El episodio del viaje fallido a Ardèche parece interesarle. Escarbando un poco, consigue hacerme confesar que mis padres eran de allí. Y se lanza tras la pista: según él, estoy buscando «puntos de referencia». Todos mis desplazamientos, generaliza con mucha audacia, son otras tantas, «búsquedas de identidad». Es posible; sin embargo, tengo mis dudas. Es evidente que mis viajes profesionales son obligados, por ejemplo. Pero no quiero discutir. Tiene una teoría, eso es bueno. A fin de cuentas, siempre es mejor tener una teoría.

Después me hace preguntas sobre el trabajo. Es extraño, no lo entiendo; no consigo dar verdadera importancia a sus preguntas. Es evidente que lo que está en juego no va por ahí.

Él concreta la idea hablándome de las «posibilidades de la relación social» que ofrece el trabajo. Ante su ligera sorpresa, me echo a reír a carcajadas. Me vuelve a citar para el lunes.

Al día siguiente llamo a la empresa para decir que tengo una «pequeña recaída». Creo que les importa tres leches.

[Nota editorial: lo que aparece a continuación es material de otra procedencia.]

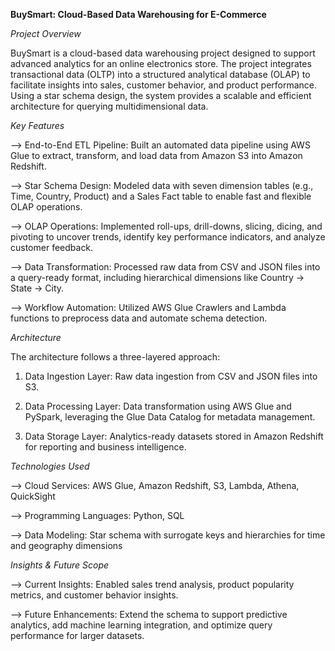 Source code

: **BuySmart: Cloud-Based Data Warehousing for E-Commerce**

*Project Overview*

BuySmart is a cloud-based data warehousing project designed to support advanced analytics for an online electronics store. The project integrates transactional data (OLTP) into a structured analytical database (OLAP) to facilitate insights into sales, customer behavior, and product performance. Using a star schema design, the system provides a scalable and efficient architecture for querying multidimensional data.

*Key Features*

--> End-to-End ETL Pipeline: Built an automated data pipeline using AWS Glue to extract, transform, and load data from Amazon S3 into Amazon Redshift.

--> Star Schema Design: Modeled data with seven dimension tables (e.g., Time, Country, Product) and a Sales Fact table to enable fast and flexible OLAP operations.

--> OLAP Operations: Implemented roll-ups, drill-downs, slicing, dicing, and pivoting to uncover trends, identify key performance indicators, and analyze customer feedback.

--> Data Transformation: Processed raw data from CSV and JSON files into a query-ready format, including hierarchical dimensions like Country → State → City.

--> Workflow Automation: Utilized AWS Glue Crawlers and Lambda functions to preprocess data and automate schema detection.

*Architecture*

The architecture follows a three-layered approach:

1) Data Ingestion Layer: Raw data ingestion from CSV and JSON files into S3.

2) Data Processing Layer: Data transformation using AWS Glue and PySpark, leveraging the Glue Data Catalog for metadata management.

3) Data Storage Layer: Analytics-ready datasets stored in Amazon Redshift for reporting and business intelligence.

*Technologies Used*

--> Cloud Services: AWS Glue, Amazon Redshift, S3, Lambda, Athena, QuickSight

--> Programming Languages: Python, SQL

--> Data Modeling: Star schema with surrogate keys and hierarchies for time and geography dimensions

*Insights & Future Scope*

--> Current Insights: Enabled sales trend analysis, product popularity metrics, and customer behavior insights.

--> Future Enhancements: Extend the schema to support predictive analytics, add machine learning integration, and optimize query performance for larger datasets.
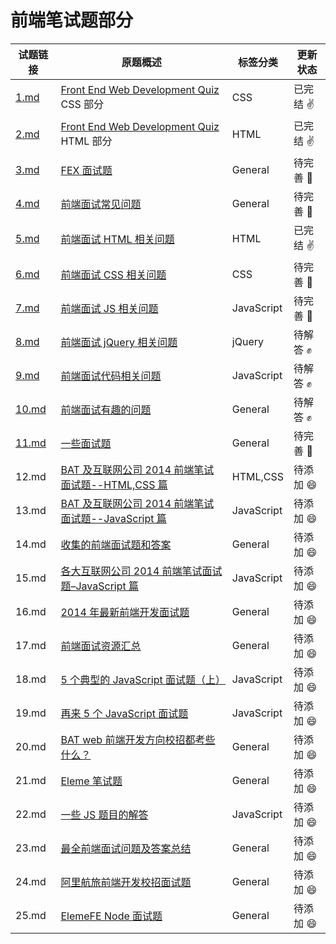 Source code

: # 前端笔试题部分

| 试题链接                  | 原题概述                                                                                                                                                              | 标签分类   | 更新状态       |
| ------------------------- | --------------------------------------------------------------------------------------------------------------------------------------------------------------------- | ---------- | -------------- |
| [1.md](/questions/1.md)   | <a href="http://davidshariff.com/quiz/" target="_blank">Front End Web Development Quiz</a> CSS 部分                                                                   | CSS        | 已完结 :v:     |
| [2.md](/questions/2.md)   | <a href="http://davidshariff.com/quiz/" target="_blank">Front End Web Development Quiz</a> HTML 部分                                                                  | HTML       | 已完结 :v:     |
| [3.md](/questions/3.md)   | <a href="https://github.com/fex-team/interview-questions" target="_blank">FEX 面试题</a>                                                                              | General    | 待完善 :punch: |
| [4.md](/questions/4.md)   | <a href="https://github.com/darcyclarke/Front-end-Developer-Interview-Questions#general" target="_blank">前端面试常见问题</a>                                         | General    | 待完善 :punch: |
| [5.md](/questions/5.md)   | <a href="https://github.com/darcyclarke/Front-end-Developer-Interview-Questions#html" target="_blank">前端面试 HTML 相关问题</a>                                      | HTML       | 已完结 :v:     |
| [6.md](/questions/6.md)   | <a href="https://github.com/darcyclarke/Front-end-Developer-Interview-Questions#css" target="_blank">前端面试 CSS 相关问题</a>                                        | CSS        | 待完善 :punch: |
| [7.md](/questions/7.md)   | <a href="https://github.com/darcyclarke/Front-end-Developer-Interview-Questions#js" target="_blank">前端面试 JS 相关问题</a>                                          | JavaScript | 待完善 :punch: |
| [8.md](/questions/8.md)   | <a href="https://github.com/darcyclarke/Front-end-Developer-Interview-Questions#jquery" target="_blank">前端面试 jQuery 相关问题</a>                                  | jQuery     | 待解答 :fist:  |
| [9.md](/questions/9.md)   | <a href="https://github.com/darcyclarke/Front-end-Developer-Interview-Questions#jscode" target="_blank">前端面试代码相关问题</a>                                      | JavaScript | 待解答 :fist:  |
| [10.md](/questions/10.md) | <a href="https://github.com/darcyclarke/Front-end-Developer-Interview-Questions#fun" target="_blank">前端面试有趣的问题</a>                                           | General    | 待解答 :fist:  |
| [11.md](/questions/11.md) | <a href="javascript:void(0);">一些面试题</a>                                                                                                                          | General    | 待完善 :punch: |
| 12.md                     | [BAT 及互联网公司 2014 前端笔试面试题--HTML,CSS 篇](http://www.cnblogs.com/coco1s/p/4034937.html)                                                                     | HTML,CSS   | 待添加 :smile: |
| 13.md                     | [BAT 及互联网公司 2014 前端笔试面试题--JavaScript 篇](http://www.cnblogs.com/coco1s/p/4029708.html)                                                                   | JavaScript | 待添加 :smile: |
| 14.md                     | [收集的前端面试题和答案](https://github.com/qiu-deqing/FE-interview)                                                                                                  | General    | 待添加 :smile: |
| 15.md                     | [各大互联网公司 2014 前端笔试面试题–JavaScript 篇](http://www.codeceo.com/article/2014-javascript-interview.html#13688-tsina-1-6076-57d4d90508c08d162896a47818ce968b) | JavaScript | 待添加 :smile: |
| 16.md                     | [2014 年最新前端开发面试题](https://github.com/markyun/My-blog/tree/master/Front-end-Developer-Questions/Questions-and-Answers)                                       | General    | 待添加 :smile: |
| 17.md                     | [前端面试资源汇总](https://github.com/infp/Front-end-Interview)                                                                                                       | General    | 待添加 :smile: |
| 18.md                     | [5 个典型的 JavaScript 面试题（上）](http://web.jobbole.com/80564/)                                                                                                   | JavaScript | 待添加 :smile: |
| 19.md                     | [再来 5 个 JavaScript 面试题](http://web.jobbole.com/81785/)                                                                                                          | JavaScript | 待添加 :smile: |
| 20.md                     | [BAT web 前端开发方向校招都考些什么？](http://www.zhihu.com/question/26188893)                                                                                        | General    | 待添加 :smile: |
| 21.md                     | [Eleme 笔试题](https://github.com/sofish/hire)                                                                                                                        | General    | 待添加 :smile: |
| 22.md                     | [一些 JS 题目的解答](https://github.com/xufei/blog/blob/master/posts/2013-12-02-%E4%B8%80%E4%BA%9BJS%E9%A2%98%E7%9B%AE%E7%9A%84%E8%A7%A3%E7%AD%94.md)                 | JavaScript | 待添加 :smile: |
| 23.md                     | [最全前端面试问题及答案总结](https://github.com/allenGKC/Front-end-Interview-questions)                                                                               | General    | 待添加 :smile: |
| 24.md                     | [阿里航旅前端开发校招面试题 ](https://github.com/jayli/jayli.github.com/issues/19)                                                                                    | General    | 待添加 :smile: |
| 25.md                     | [ElemeFE Node 面试题](https://github.com/ElemeFE/node-interview)                                                                                                      | General    | 待添加 :smile: |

Fin de semana sin novedades; duermo mucho. Me asombra tener sólo treinta años; me siento mucho más viejo.

3

El primer incidente, el lunes siguiente, se produce a las dos de la tarde. Vi al tipo llegar desde bastante lejos, me sentí un poco triste. El hombre me gustaba, era un tipo amable, bastante desgraciado. Sabía que estaba divorciado, que llevaba bastante tiempo viviendo solo con su hija. También sabía que bebía demasiado. No tenía ninguna gana de mezclarlo en todo esto.

Se acercó a mí, me saludó y me pidió información sobre un programa que al parecer yo debía conocer. Estallé en sollozos. Él se retiró enseguida, estupefacto, un poco asustado; creo que hasta me pidió disculpas. No tenía ninguna necesidad de disculparse, el pobre.

Está claro que tendría que haberme ido en ese momento; estábamos solos en el despacho, no había testigos, la cosa podía arreglarse de forma relativamente decente.

El segundo incidente se produjo cerca de una hora más tarde. Esta vez, el despacho estaba lleno de gente. Entró una chica, lanzó una mirada desaprobadora a los reunidos y al final decidió dirigirse a mí para decirme que fumaba demasiado, que era insoportable, que desde luego no tenía la menor consideración con los demás. Le repliqué con un par de bofetadas. Ella me miró, desconcertada. Desde luego, no estaba acostumbrada; yo me temía que no hubiera recibido suficientes bofetadas cuando era pequeña. Por un momento me pregunté si me las iba a devolver, sabía que si lo hacía me echaría a llorar de inmediato.